The company is one of Spokane’s largest contractors. The only one larger is Lydig Construction, which in 2010 generated total revenue of $320 million compared to Garco’s $200 million.

Barnett tends to pick his words carefully, but he concludes this was a contract that defies “any logical rationale at all.”

Not only did the Corps of Engineers not identify the false numbers that allowed the Oklahoma firm to land the first award, the federal agency then spent six months reviewing its bids before making the award to Garco in May, he said.

“They spent six months making a decision that you and I would have been able to get done in less than a day,” he said.

After awarding Garco the contract in May, the Army Corps of Engineers further messed things up, Barnett said.

At that point the bid process involved identifying four companies who would be the qualified firms to continue bidding on the next 13 maintenance buildings the Army wanted to build at other bases.

Barnett noted that the Oklahoma contractor was one of the final four.

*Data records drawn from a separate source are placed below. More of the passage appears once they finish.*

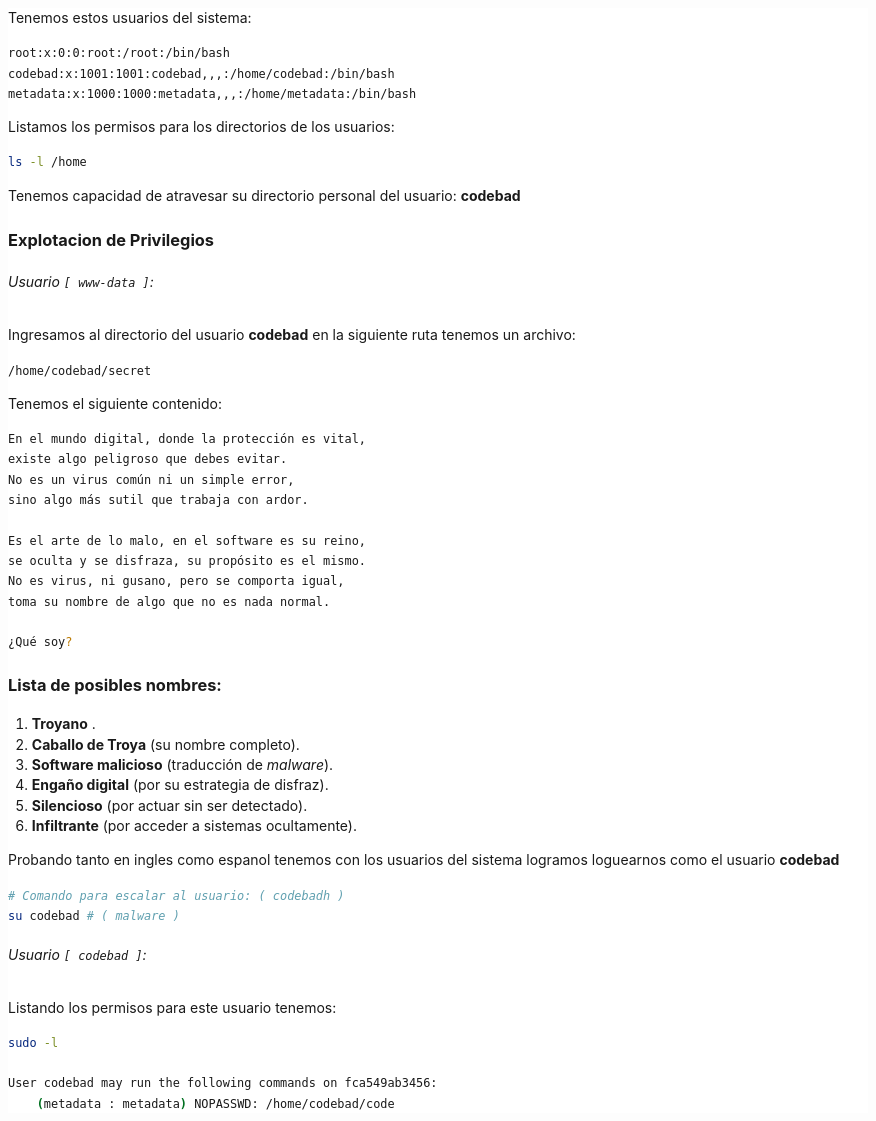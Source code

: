 Tenemos estos usuarios del sistema:
```bash
root:x:0:0:root:/root:/bin/bash
codebad:x:1001:1001:codebad,,,:/home/codebad:/bin/bash
metadata:x:1000:1000:metadata,,,:/home/metadata:/bin/bash
```

Listamos los permisos para los directorios de los usuarios:
```bash
ls -l /home
```

Tenemos capacidad de atravesar su directorio personal del usuario: **codebad**
### Explotacion de Privilegios

###### Usuario `[ www-data ]`:
Ingresamos al directorio del usuario **codebad** en la siguiente ruta tenemos un archivo:
```bash
/home/codebad/secret
```

Tenemos el siguiente contenido:
```bash
En el mundo digital, donde la protección es vital,
existe algo peligroso que debes evitar.
No es un virus común ni un simple error,
sino algo más sutil que trabaja con ardor.

Es el arte de lo malo, en el software es su reino,
se oculta y se disfraza, su propósito es el mismo.
No es virus, ni gusano, pero se comporta igual,
toma su nombre de algo que no es nada normal.

¿Qué soy?
```

### Lista de posibles nombres:
1. **Troyano** .
2. **Caballo de Troya** (su nombre completo).
3. **Software malicioso** (traducción de _malware_).
4. **Engaño digital** (por su estrategia de disfraz).
5. **Silencioso** (por actuar sin ser detectado).
6. **Infiltrante** (por acceder a sistemas ocultamente).

Probando tanto en ingles como espanol tenemos con los usuarios del sistema logramos loguearnos como el usuario **codebad**
```bash
# Comando para escalar al usuario: ( codebadh )
su codebad # ( malware )
```

###### Usuario `[ codebad ]`:
Listando los permisos para este usuario tenemos:
```bash
sudo -l

User codebad may run the following commands on fca549ab3456:
    (metadata : metadata) NOPASSWD: /home/codebad/code
```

Also, the government added another company in the group – Mortenson Construction – that Barnett said never should have qualified.

Those decisions ignited protests by other firms that didn’t qualify, including Puyallup, Wash., firm Absher Construction.

Other factors complicated the process, too, including the expiration of some of the authorized money set aside in federal budgets for the new facilities, Barnett said.

The delays and grinding of the process pushed the Army to scrap the whole 14-project expansion. Instead the Corps of Engineers has told five of its regional offices to pursue single-bid projects to build facilities.

The Seattle district will seek bids by October for the Lewis-McChord project.

Barnett said Garco will compete for that contract.